Jérémie Fénichel, responsable du département des brevets à l’INPI, a présenté le département des brevets ainsi que les grandes lignes de la procédure française. Ensuite, François-Régis Hannart, directeur principal de la coopération européenne et internationale à l’OEB a poursuivi l’introduction de cette journée. Les participants ont assisté à des présentations des différents thèmes, réalisées par des examinateurs de l'INPI pour la procédure française et des examinateurs de l'OEB pour la procédure européenne, suivies d’un moment d’échange.

La thématique de la priorité a été abordée sous un aspect légal avec une attention particulière aux sujets d’actualité comme la priorité partielle, le transfert de priorité et la gestion d'un co-dépôt. L’analyse a été faite à la lumière des jurisprudences récentes.

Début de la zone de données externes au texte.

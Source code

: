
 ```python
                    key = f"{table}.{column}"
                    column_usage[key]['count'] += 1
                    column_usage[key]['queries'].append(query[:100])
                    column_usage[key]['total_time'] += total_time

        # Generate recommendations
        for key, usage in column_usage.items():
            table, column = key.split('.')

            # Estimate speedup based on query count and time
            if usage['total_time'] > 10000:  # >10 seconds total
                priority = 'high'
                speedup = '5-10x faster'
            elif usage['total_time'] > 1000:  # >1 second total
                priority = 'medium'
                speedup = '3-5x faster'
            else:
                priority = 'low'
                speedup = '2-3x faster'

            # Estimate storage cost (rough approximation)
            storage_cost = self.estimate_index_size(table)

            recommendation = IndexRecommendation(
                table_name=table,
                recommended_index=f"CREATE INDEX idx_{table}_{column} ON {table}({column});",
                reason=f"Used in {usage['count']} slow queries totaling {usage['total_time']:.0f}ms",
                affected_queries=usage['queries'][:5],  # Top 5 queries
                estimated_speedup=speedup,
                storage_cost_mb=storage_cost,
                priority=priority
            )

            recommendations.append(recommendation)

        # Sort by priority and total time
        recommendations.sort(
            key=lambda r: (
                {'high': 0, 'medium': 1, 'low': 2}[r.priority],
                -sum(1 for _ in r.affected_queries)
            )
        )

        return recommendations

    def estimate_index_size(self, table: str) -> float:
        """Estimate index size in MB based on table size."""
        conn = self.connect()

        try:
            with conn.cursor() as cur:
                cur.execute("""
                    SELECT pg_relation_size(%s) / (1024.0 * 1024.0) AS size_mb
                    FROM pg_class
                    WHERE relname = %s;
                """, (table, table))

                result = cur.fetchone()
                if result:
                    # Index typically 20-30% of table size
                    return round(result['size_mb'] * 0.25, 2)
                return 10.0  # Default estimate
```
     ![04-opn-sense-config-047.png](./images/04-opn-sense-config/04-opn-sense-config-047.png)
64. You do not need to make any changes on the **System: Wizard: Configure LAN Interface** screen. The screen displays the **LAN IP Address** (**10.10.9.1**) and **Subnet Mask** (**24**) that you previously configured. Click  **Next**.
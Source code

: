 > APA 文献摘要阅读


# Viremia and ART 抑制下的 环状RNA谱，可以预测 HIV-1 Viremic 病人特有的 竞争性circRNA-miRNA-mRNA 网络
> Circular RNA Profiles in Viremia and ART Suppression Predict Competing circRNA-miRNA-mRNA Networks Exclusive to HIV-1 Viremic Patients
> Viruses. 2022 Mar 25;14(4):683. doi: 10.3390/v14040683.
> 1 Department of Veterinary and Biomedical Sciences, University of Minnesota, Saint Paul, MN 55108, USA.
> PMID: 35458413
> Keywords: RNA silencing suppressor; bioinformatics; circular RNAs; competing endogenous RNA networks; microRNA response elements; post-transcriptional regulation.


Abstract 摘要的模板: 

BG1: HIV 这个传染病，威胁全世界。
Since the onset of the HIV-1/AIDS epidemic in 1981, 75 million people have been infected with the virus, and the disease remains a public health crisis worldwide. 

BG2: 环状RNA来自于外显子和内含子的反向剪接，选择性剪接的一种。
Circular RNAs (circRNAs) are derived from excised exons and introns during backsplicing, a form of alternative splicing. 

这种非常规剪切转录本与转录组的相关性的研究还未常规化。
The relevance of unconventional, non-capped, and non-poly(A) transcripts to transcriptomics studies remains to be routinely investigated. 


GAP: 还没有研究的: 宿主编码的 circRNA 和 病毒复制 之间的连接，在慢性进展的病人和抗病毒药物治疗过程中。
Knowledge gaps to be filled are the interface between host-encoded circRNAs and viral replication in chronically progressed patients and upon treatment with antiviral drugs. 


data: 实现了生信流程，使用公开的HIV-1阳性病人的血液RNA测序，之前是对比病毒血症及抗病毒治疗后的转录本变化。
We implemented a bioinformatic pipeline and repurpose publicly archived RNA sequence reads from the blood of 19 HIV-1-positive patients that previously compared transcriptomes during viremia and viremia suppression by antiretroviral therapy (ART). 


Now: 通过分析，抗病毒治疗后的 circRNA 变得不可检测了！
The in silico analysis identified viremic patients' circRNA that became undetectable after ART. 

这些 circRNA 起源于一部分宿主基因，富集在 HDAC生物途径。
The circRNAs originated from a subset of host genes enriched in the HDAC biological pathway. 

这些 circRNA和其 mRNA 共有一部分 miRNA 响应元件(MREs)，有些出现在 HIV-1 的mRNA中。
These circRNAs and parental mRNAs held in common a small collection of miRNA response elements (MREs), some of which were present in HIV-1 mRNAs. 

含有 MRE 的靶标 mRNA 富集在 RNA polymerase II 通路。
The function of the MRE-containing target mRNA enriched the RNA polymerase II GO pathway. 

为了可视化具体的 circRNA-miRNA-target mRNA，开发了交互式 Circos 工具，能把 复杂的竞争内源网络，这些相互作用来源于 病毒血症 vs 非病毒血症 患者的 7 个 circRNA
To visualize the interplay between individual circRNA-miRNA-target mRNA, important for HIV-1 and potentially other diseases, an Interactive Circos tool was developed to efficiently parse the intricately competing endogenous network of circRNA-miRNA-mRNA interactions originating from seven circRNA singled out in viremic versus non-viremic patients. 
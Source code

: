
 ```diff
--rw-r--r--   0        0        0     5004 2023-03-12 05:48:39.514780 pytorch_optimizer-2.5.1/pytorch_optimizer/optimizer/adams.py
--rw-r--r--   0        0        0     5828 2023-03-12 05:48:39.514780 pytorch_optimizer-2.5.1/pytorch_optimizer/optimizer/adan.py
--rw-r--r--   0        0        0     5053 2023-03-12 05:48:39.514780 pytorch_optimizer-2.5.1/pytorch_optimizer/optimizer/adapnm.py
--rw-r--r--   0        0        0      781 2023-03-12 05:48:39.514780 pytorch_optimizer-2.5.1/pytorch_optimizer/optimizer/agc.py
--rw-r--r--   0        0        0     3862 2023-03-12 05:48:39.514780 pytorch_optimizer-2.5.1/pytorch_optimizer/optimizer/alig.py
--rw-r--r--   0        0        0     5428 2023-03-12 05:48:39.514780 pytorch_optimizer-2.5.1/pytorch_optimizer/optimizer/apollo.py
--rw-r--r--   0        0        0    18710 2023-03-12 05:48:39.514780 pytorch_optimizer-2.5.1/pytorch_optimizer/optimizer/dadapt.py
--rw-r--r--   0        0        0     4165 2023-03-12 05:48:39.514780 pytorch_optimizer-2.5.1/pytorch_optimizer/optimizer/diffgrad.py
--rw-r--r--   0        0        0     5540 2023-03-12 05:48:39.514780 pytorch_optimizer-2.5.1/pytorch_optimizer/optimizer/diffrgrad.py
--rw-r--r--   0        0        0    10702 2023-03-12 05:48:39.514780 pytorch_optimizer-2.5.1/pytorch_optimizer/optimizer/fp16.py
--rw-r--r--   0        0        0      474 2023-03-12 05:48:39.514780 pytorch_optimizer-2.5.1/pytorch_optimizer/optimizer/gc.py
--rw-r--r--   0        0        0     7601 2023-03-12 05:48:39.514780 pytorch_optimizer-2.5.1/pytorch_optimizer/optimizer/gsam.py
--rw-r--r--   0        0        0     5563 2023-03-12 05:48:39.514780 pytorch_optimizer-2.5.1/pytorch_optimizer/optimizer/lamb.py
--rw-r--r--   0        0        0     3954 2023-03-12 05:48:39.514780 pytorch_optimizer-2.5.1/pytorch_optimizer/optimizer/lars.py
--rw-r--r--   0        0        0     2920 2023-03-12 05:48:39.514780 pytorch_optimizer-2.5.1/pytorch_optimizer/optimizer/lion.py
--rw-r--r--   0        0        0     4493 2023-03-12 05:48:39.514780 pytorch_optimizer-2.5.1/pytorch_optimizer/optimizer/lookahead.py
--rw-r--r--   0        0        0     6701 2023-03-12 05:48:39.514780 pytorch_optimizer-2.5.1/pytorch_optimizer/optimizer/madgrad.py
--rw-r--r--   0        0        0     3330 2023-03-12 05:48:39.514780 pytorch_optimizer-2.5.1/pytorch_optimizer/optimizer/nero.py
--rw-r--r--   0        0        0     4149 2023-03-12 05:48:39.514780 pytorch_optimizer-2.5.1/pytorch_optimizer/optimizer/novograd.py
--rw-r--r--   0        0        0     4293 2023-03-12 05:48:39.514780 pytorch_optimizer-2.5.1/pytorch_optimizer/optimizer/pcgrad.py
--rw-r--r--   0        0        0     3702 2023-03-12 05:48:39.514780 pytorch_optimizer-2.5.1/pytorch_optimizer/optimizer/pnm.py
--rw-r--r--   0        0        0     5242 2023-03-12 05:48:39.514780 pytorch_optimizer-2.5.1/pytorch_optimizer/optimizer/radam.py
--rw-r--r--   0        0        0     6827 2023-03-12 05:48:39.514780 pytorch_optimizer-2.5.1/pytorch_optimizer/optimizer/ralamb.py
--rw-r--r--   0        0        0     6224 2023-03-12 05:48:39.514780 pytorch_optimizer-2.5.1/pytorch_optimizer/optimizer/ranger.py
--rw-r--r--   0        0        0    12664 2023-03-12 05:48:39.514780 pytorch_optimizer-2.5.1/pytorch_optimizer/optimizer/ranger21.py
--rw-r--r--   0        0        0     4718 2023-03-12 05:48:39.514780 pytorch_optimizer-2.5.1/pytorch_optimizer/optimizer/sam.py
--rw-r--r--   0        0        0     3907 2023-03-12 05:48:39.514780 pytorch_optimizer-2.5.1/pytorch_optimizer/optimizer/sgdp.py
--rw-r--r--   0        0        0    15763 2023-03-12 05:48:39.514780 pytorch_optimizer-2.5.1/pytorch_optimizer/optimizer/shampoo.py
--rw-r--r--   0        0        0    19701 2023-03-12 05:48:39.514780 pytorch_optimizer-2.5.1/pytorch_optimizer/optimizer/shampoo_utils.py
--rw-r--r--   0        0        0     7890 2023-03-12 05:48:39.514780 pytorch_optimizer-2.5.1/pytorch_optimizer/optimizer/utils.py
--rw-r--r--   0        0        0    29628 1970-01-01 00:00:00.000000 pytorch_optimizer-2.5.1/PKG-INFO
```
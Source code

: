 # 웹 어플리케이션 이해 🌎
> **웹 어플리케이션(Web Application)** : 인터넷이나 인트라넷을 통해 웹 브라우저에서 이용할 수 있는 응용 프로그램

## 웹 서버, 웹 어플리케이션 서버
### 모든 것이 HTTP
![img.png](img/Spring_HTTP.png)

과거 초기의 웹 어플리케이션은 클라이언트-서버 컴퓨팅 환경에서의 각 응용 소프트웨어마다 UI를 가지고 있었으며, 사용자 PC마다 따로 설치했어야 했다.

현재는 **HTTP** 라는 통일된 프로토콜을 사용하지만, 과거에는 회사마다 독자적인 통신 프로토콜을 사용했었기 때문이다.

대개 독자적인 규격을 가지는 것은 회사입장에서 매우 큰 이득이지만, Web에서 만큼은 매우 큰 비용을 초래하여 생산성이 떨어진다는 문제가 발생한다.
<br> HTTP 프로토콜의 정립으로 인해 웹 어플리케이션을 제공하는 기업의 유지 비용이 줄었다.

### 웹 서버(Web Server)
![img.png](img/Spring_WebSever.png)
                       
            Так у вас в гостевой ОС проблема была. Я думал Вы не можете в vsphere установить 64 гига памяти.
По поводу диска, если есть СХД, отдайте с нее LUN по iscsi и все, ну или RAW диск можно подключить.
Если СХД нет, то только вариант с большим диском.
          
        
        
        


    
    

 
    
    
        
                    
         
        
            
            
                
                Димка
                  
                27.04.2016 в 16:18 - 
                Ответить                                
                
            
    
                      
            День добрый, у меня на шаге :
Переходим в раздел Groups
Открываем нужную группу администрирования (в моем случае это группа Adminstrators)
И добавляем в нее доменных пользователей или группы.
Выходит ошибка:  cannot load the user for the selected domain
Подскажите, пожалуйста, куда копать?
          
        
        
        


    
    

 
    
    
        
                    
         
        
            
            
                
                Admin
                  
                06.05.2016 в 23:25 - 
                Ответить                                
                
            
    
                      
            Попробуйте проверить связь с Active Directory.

Pour le transfert de priorité en France, il a été souligné que le droit de priorité de la Convention d’Union de Paris (CUP) est distinct et indépendant de celui qui est conféré par la première demande de brevet. Ainsi, d’après la Cour de Cassation (Cass. com., 18 juin 1996, n°94-18.909), une mention du type « avec tous les droits attachés à la demande sans aucune condition ni exception » a été jugée insuffisante pour justifier d’un transfert du droit de priorité d’une demande de brevet.

Pour les demandes déposées par des co-déposants en France, le droit de priorité devient une partie de la copropriété qui peut être régie soit par une convention de copropriété, soit par le code de la propriété industrielle.

L’examen de l’unité d’invention à l’INPI et à l’OEB a été ensuite évoqué en soulignant les différences entre les pratiques des deux offices.

En ce qui concerne la procédure française, la non-unité peut être différente en fonction des étapes de la procédure : a priori (avant l’établissement du rapport de recherche préliminaire) et a postériori (après l’établissement du rapport de recherche préliminaire). En cas de non-unité, il est alors possible pour l’examinateur d'entreprendre certaines actions, lesquelles comportent des moyens de régularisation.

A ce titre, l'une des solutions possibles en cas de non-unité est le dépôt d’une demande divisionnaire (dernier thème de cette première journée de formation).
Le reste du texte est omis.